Arizona Southern Baptist Convention
- Formation: 1928
- Type: Religious organization
- Region served: Arizona, United States
- Members: 126,830 (as of 2010)
- Affiliations: Southern Baptist Convention
- Website: azsbc.org

= Arizona Southern Baptist Convention =

The Arizona Southern Baptist Convention (ASBC) is an autonomous association of Baptist churches in the U.S. state of Arizona. It is one of the state conventions associated with the Southern/Great Commission Baptists.

==History==
The ASBC was officially formed in 1928 but its origins are in the division between the Arizona Baptist Convention and the Northern Baptist Convention some years earlier, starting in March 1917 when a group of Baptists who objected to the liberal positions being held by the ABC, left the First Baptist Church of Phoenix and formed the Calvary Baptist Church of Phoenix.
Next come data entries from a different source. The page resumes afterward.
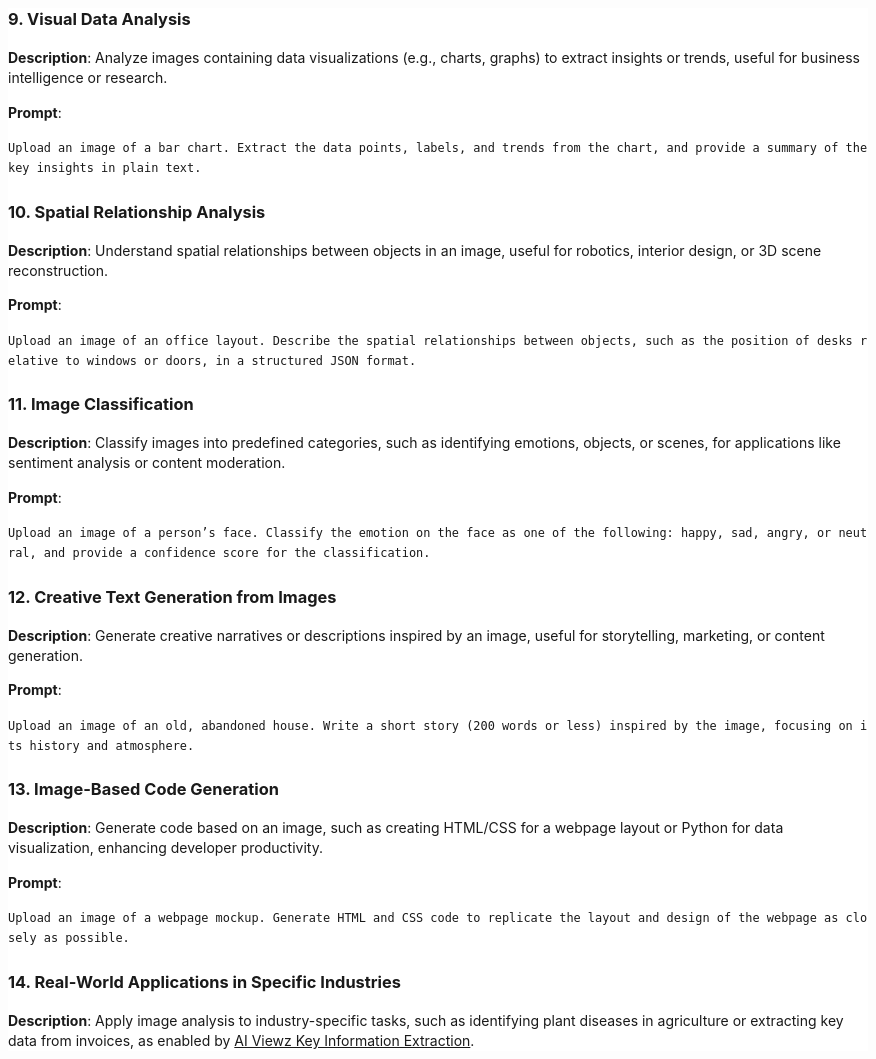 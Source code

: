 ### 9. Visual Data Analysis
**Description**: Analyze images containing data visualizations (e.g., charts, graphs) to extract insights or trends, useful for business intelligence or research.

**Prompt**:
```
Upload an image of a bar chart. Extract the data points, labels, and trends from the chart, and provide a summary of the key insights in plain text.
```

### 10. Spatial Relationship Analysis
**Description**: Understand spatial relationships between objects in an image, useful for robotics, interior design, or 3D scene reconstruction.

**Prompt**:
```
Upload an image of an office layout. Describe the spatial relationships between objects, such as the position of desks relative to windows or doors, in a structured JSON format.
```

### 11. Image Classification
**Description**: Classify images into predefined categories, such as identifying emotions, objects, or scenes, for applications like sentiment analysis or content moderation.

**Prompt**:
```
Upload an image of a person’s face. Classify the emotion on the face as one of the following: happy, sad, angry, or neutral, and provide a confidence score for the classification.
```

### 12. Creative Text Generation from Images
**Description**: Generate creative narratives or descriptions inspired by an image, useful for storytelling, marketing, or content generation.

**Prompt**:
```
Upload an image of an old, abandoned house. Write a short story (200 words or less) inspired by the image, focusing on its history and atmosphere.
```

### 13. Image-Based Code Generation
**Description**: Generate code based on an image, such as creating HTML/CSS for a webpage layout or Python for data visualization, enhancing developer productivity.

**Prompt**:
```
Upload an image of a webpage mockup. Generate HTML and CSS code to replicate the layout and design of the webpage as closely as possible.
```

### 14. Real-World Applications in Specific Industries
**Description**: Apply image analysis to industry-specific tasks, such as identifying plant diseases in agriculture or extracting key data from invoices, as enabled by [AI Viewz Key Information Extraction](https://www.aiviewz.com/services/key-information-extraction).
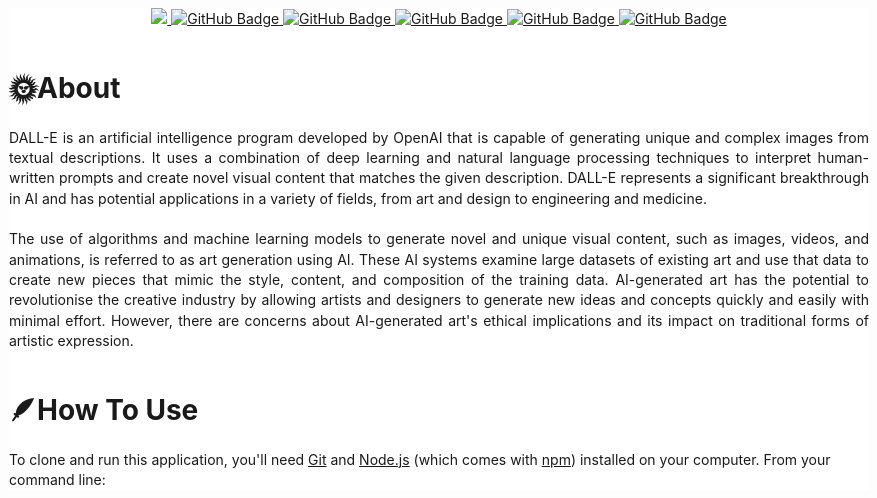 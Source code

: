 


<p align="center">
        <a href="#">
        <img src="https://komarev.com/ghpvc/?username=Richu-Antony">
    </a>
    <a href="#">
        <img src="https://img.shields.io/github/last-commit/Richu-Antony/DALL-E_Ai_Art_Generation" alt="GitHub Badge">
    </a>
    <a href="#">
        <img src="https://img.shields.io/github/languages/top/Richu-Antony/DALL-E_Ai_Art_Generation" alt="GitHub Badge">
    </a>
    <a href="#">
        <img src="https://img.shields.io/github/repo-size/Richu-Antony/DALL-E_Ai_Art_Generation" alt="GitHub Badge">
    </a>
    <a href="#">
        <img src="https://img.shields.io/github/stars/Richu-Antony/DALL-E_Ai_Art_Generation" alt="GitHub Badge">
    </a>
    <a href="#">
        <img src="https://img.shields.io/github/followers/Richu-Antony?label=Followers" alt="GitHub Badge">
    </a>
</p>




#
# 🌞About
<p align="justify">DALL-E is an artificial intelligence program developed by OpenAI that is capable of generating unique and complex images from textual descriptions. It uses a combination of deep learning and natural language processing techniques to interpret human-written prompts and create novel visual content that matches the given description. DALL-E represents a significant breakthrough in AI and has potential applications in a variety of fields, from art and design to engineering and medicine.<br><br>The use of algorithms and machine learning models to generate novel and unique visual content, such as images, videos, and animations, is referred to as art generation using AI. These AI systems examine large datasets of existing art and use that data to create new pieces that mimic the style, content, and composition of the training data. AI-generated art has the potential to revolutionise the creative industry by allowing artists and designers to generate new ideas and concepts quickly and easily with minimal effort. However, there are concerns about AI-generated art's ethical implications and its impact on traditional forms of artistic expression.</p>




#
# 🪶How To Use 
To clone and run this application, you'll need [Git](https://git-scm.com) and [Node.js](https://nodejs.org/en/download/) (which comes with [npm](http://npmjs.com)) installed on your computer. From your command line:
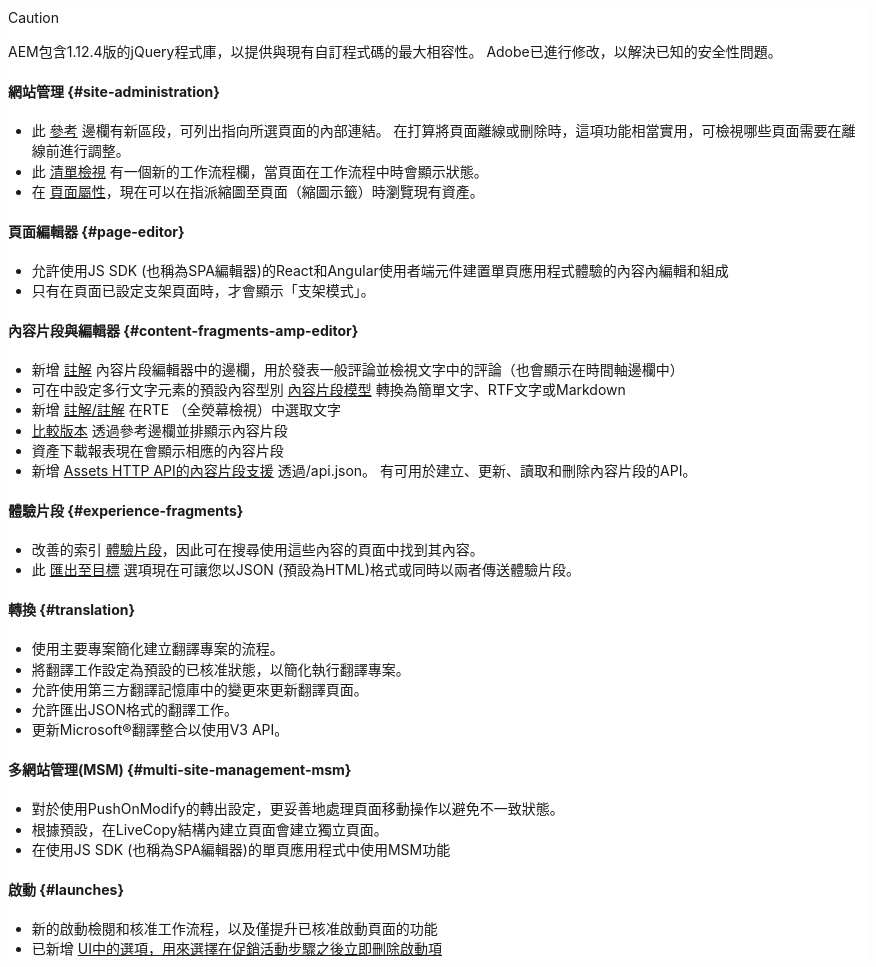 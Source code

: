 >[!CAUTION]
>
>AEM包含1.12.4版的jQuery程式庫，以提供與現有自訂程式碼的最大相容性。 Adobe已進行修改，以解決已知的安全性問題。

#### 網站管理 {#site-administration}

* 此 [參考](/help/sites-authoring/author-environment-tools.md#references) 邊欄有新區段，可列出指向所選頁面的內部連結。 在打算將頁面離線或刪除時，這項功能相當實用，可檢視哪些頁面需要在離線前進行調整。
* 此 [清單檢視](/help/sites-authoring/basic-handling.md#list-view) 有一個新的工作流程欄，當頁面在工作流程中時會顯示狀態。
* 在 [頁面屬性](/help/sites-authoring/editing-page-properties.md)，現在可以在指派縮圖至頁面（縮圖示籤）時瀏覽現有資產。

#### 頁面編輯器 {#page-editor}

* 允許使用JS SDK (也稱為SPA編輯器)的React和Angular使用者端元件建置單頁應用程式體驗的內容內編輯和組成
* 只有在頁面已設定支架頁面時，才會顯示「支架模式」。

#### 內容片段與編輯器 {#content-fragments-amp-editor}

* 新增 [註解](/help/assets/content-fragments/content-fragments-variations.md#viewing-editing-deleting-annotations) 內容片段編輯器中的邊欄，用於發表一般評論並檢視文字中的評論（也會顯示在時間軸邊欄中）
* 可在中設定多行文字元素的預設內容型別 [內容片段模型](/help/assets/content-fragments/content-fragments-models.md) 轉換為簡單文字、RTF文字或Markdown
* 新增 [註解/註解](/help/assets/content-fragments/content-fragments-variations.md#annotating-a-content-fragment) 在RTE （全熒幕檢視）中選取文字
* [比較版本](/help/assets/content-fragments/content-fragments-managing.md#comparing-fragment-versions) 透過參考邊欄並排顯示內容片段
* 資產下載報表現在會顯示相應的內容片段
* 新增 [Assets HTTP API的內容片段支援](/help/assets/assets-api-content-fragments.md) 透過/api.json。 有可用於建立、更新、讀取和刪除內容片段的API。

#### 體驗片段 {#experience-fragments}

* 改善的索引 [體驗片段](/help/sites-authoring/experience-fragments.md)，因此可在搜尋使用這些內容的頁面中找到其內容。
* 此 [匯出至目標](/help/sites-administering/experience-fragments-target.md) 選項現在可讓您以JSON (預設為HTML)格式或同時以兩者傳送體驗片段。

#### 轉換 {#translation}

* 使用主要專案簡化建立翻譯專案的流程。
* 將翻譯工作設定為預設的已核准狀態，以簡化執行翻譯專案。
* 允許使用第三方翻譯記憶庫中的變更來更新翻譯頁面。
* 允許匯出JSON格式的翻譯工作。
* 更新Microsoft®翻譯整合以使用V3 API。

#### 多網站管理(MSM) {#multi-site-management-msm}

* 對於使用PushOnModify的轉出設定，更妥善地處理頁面移動操作以避免不一致狀態。
* 根據預設，在LiveCopy結構內建立頁面會建立獨立頁面。
* 在使用JS SDK (也稱為SPA編輯器)的單頁應用程式中使用MSM功能

#### 啟動 {#launches}

* 新的啟動檢閱和核准工作流程，以及僅提升已核准啟動頁面的功能
* 已新增 [UI中的選項，用來選擇在促銷活動步驟之後立即刪除啟動項](/help/sites-authoring/launches-promoting.md#promoting-launch-pages)
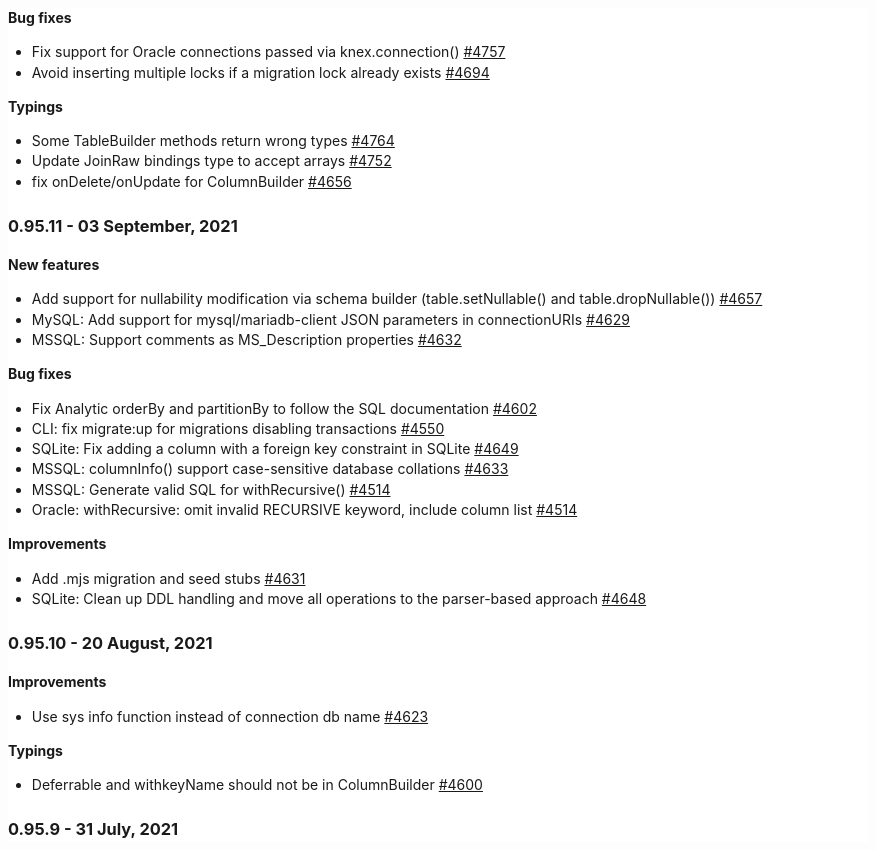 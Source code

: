 **Bug fixes**

- Fix support for Oracle connections passed via knex.connection() [#4757](https://github.com/knex/knex/issues/4757)
- Avoid inserting multiple locks if a migration lock already exists [#4694](https://github.com/knex/knex/issues/4694)

**Typings**

- Some TableBuilder methods return wrong types [#4764](https://github.com/knex/knex/issues/4764)
- Update JoinRaw bindings type to accept arrays [#4752](https://github.com/knex/knex/issues/4752)
- fix onDelete/onUpdate for ColumnBuilder [#4656](https://github.com/knex/knex/issues/4656)

### 0.95.11 - 03 September, 2021

**New features**

- Add support for nullability modification via schema builder (table.setNullable() and table.dropNullable()) [#4657](https://github.com/knex/knex/issues/4657)
- MySQL: Add support for mysql/mariadb-client JSON parameters in connectionURIs [#4629](https://github.com/knex/knex/issues/4629)
- MSSQL: Support comments as MS_Description properties [#4632](https://github.com/knex/knex/issues/4632)

**Bug fixes**

- Fix Analytic orderBy and partitionBy to follow the SQL documentation [#4602](https://github.com/knex/knex/issues/4602)
- CLI: fix migrate:up for migrations disabling transactions [#4550](https://github.com/knex/knex/issues/4550)
- SQLite: Fix adding a column with a foreign key constraint in SQLite [#4649](https://github.com/knex/knex/issues/4649)
- MSSQL: columnInfo() support case-sensitive database collations [#4633](https://github.com/knex/knex/issues/4633)
- MSSQL: Generate valid SQL for withRecursive() [#4514](https://github.com/knex/knex/issues/4514)
- Oracle: withRecursive: omit invalid RECURSIVE keyword, include column list [#4514](https://github.com/knex/knex/issues/4514)

**Improvements**

- Add .mjs migration and seed stubs [#4631](https://github.com/knex/knex/issues/4631)
- SQLite: Clean up DDL handling and move all operations to the parser-based approach [#4648](https://github.com/knex/knex/issues/4648)

### 0.95.10 - 20 August, 2021

**Improvements**

- Use sys info function instead of connection db name [#4623](https://github.com/knex/knex/issues/4623)

**Typings**

- Deferrable and withkeyName should not be in ColumnBuilder [#4600](https://github.com/knex/knex/issues/4600)

### 0.95.9 - 31 July, 2021
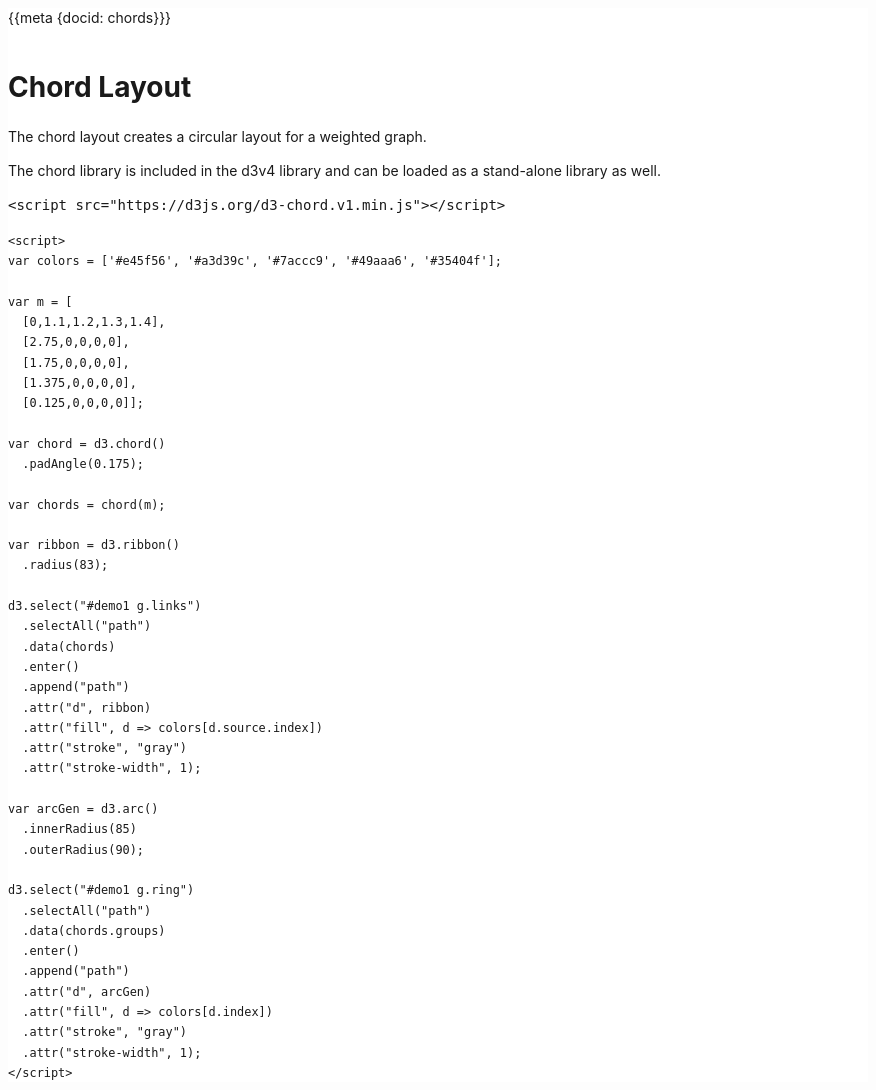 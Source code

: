 {{meta {docid: chords}}}

<script src="https://d3js.org/d3.v4.min.js"></script>

<style>
path {
  opacity: 0.9;
  }
</style>

# Chord Layout

The chord layout creates a circular layout for a weighted graph.

The chord library is included in the d3v4 library and can be loaded as a stand-alone library as well.

<pre>
&lt;script src="https://d3js.org/d3-chord.v1.min.js"&gt;&lt;/script&gt;
</pre>

```
<script>
var colors = ['#e45f56', '#a3d39c', '#7accc9', '#49aaa6', '#35404f'];

var m = [
  [0,1.1,1.2,1.3,1.4],
  [2.75,0,0,0,0],
  [1.75,0,0,0,0],
  [1.375,0,0,0,0],
  [0.125,0,0,0,0]];

var chord = d3.chord()
  .padAngle(0.175);

var chords = chord(m);

var ribbon = d3.ribbon()
  .radius(83);

d3.select("#demo1 g.links")
  .selectAll("path")
  .data(chords)
  .enter()
  .append("path")
  .attr("d", ribbon)
  .attr("fill", d => colors[d.source.index])
  .attr("stroke", "gray")
  .attr("stroke-width", 1);

var arcGen = d3.arc()
  .innerRadius(85)
  .outerRadius(90);

d3.select("#demo1 g.ring")
  .selectAll("path")
  .data(chords.groups)
  .enter()
  .append("path")
  .attr("d", arcGen)
  .attr("fill", d => colors[d.index])
  .attr("stroke", "gray")
  .attr("stroke-width", 1);
</script>

``` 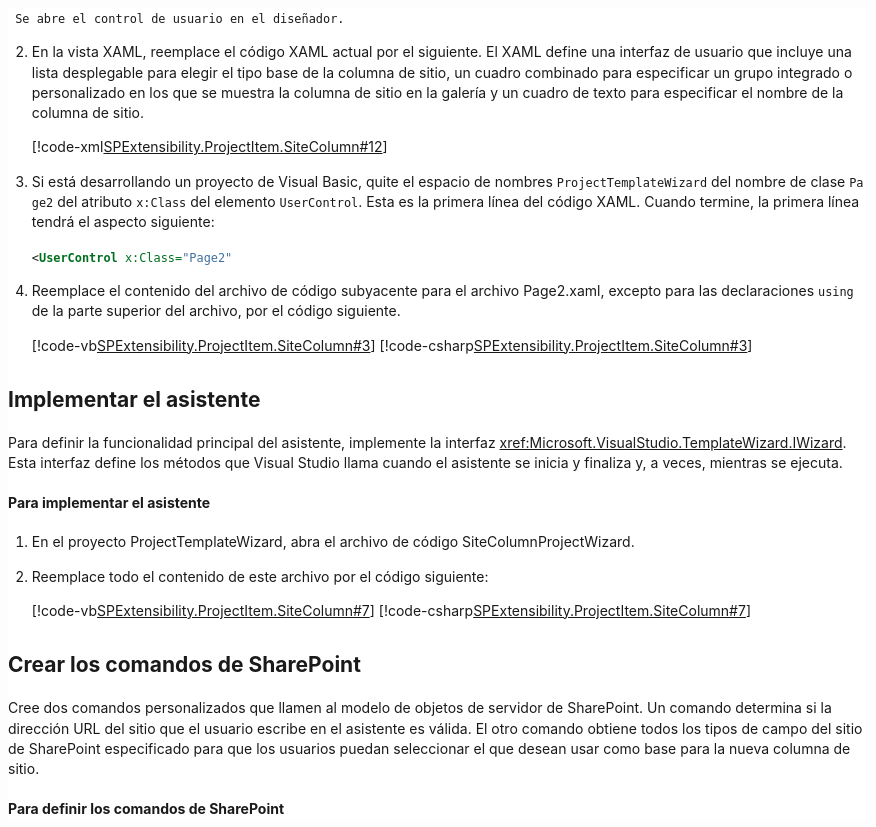      Se abre el control de usuario en el diseñador.  
  
2.  En la vista XAML, reemplace el código XAML actual por el siguiente. El XAML define una interfaz de usuario que incluye una lista desplegable para elegir el tipo base de la columna de sitio, un cuadro combinado para especificar un grupo integrado o personalizado en los que se muestra la columna de sitio en la galería y un cuadro de texto para especificar el nombre de la columna de sitio.  
  
     [!code-xml[SPExtensibility.ProjectItem.SiteColumn#12](../sharepoint/codesnippet/Xaml/sitecolumnprojectitem/projecttemplatewizard/page2.xaml#12)]  
  
3.  Si está desarrollando un proyecto de Visual Basic, quite el espacio de nombres `ProjectTemplateWizard` del nombre de clase `Page2` del atributo `x:Class` del elemento `UserControl`. Esta es la primera línea del código XAML. Cuando termine, la primera línea tendrá el aspecto siguiente:  
  
    ```xml  
    <UserControl x:Class="Page2"  
    ```  
  
4.  Reemplace el contenido del archivo de código subyacente para el archivo Page2.xaml, excepto para las declaraciones `using` de la parte superior del archivo, por el código siguiente.  
  
     [!code-vb[SPExtensibility.ProjectItem.SiteColumn#3](../sharepoint/codesnippet/VisualBasic/sitecolumnprojectitem/projecttemplatewizard/page2.xaml.vb#3)]
     [!code-csharp[SPExtensibility.ProjectItem.SiteColumn#3](../sharepoint/codesnippet/CSharp/sitecolumnprojectitem/projecttemplatewizard/page2.xaml.cs#3)]  
  
## <a name="implementing-the-wizard"></a>Implementar el asistente  
 Para definir la funcionalidad principal del asistente, implemente la interfaz <xref:Microsoft.VisualStudio.TemplateWizard.IWizard>. Esta interfaz define los métodos que Visual Studio llama cuando el asistente se inicia y finaliza y, a veces, mientras se ejecuta.  
  
#### <a name="to-implement-the-wizard"></a>Para implementar el asistente  
  
1.  En el proyecto ProjectTemplateWizard, abra el archivo de código SiteColumnProjectWizard.  
  
2.  Reemplace todo el contenido de este archivo por el código siguiente:  
  
     [!code-vb[SPExtensibility.ProjectItem.SiteColumn#7](../sharepoint/codesnippet/VisualBasic/sitecolumnprojectitem/projecttemplatewizard/sitecolumnprojectwizard.vb#7)]
     [!code-csharp[SPExtensibility.ProjectItem.SiteColumn#7](../sharepoint/codesnippet/CSharp/sitecolumnprojectitem/projecttemplatewizard/sitecolumnprojectwizard.cs#7)]  
  
## <a name="creating-the-sharepoint-commands"></a>Crear los comandos de SharePoint  
 Cree dos comandos personalizados que llamen al modelo de objetos de servidor de SharePoint. Un comando determina si la dirección URL del sitio que el usuario escribe en el asistente es válida. El otro comando obtiene todos los tipos de campo del sitio de SharePoint especificado para que los usuarios puedan seleccionar el que desean usar como base para la nueva columna de sitio.  
  
#### <a name="to-define-the-sharepoint-commands"></a>Para definir los comandos de SharePoint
The pastor of the new church was C. M. Rock, who came from Asheville, North Carolina. On March 27, 1921, with Rock as their pastor, a group of people left the Calvary Baptist Church to form the First Southern Baptist Church, as a protest against the Northern Convention's stances on open communion, alien immersion, and interdenominational comity. In August of the same year, this new church joined the Southwestern Baptist Association of New Mexico.

On September 21, 1928, Rock led the formation of the Baptist General Convention of Arizona. In May 1929, this was associated with the Southern Baptist Convention. It retained the name Baptist General Convention of Arizona until 1961, when it changed its name to the Arizona Southern Baptist Convention.

As of 2010 there were 404 Southern Baptist congregations in Arizona, with 126,830 adherents; this is the third most congregations of all religious body in the state, fourth most adherents, and 27th by average adherents per congregation.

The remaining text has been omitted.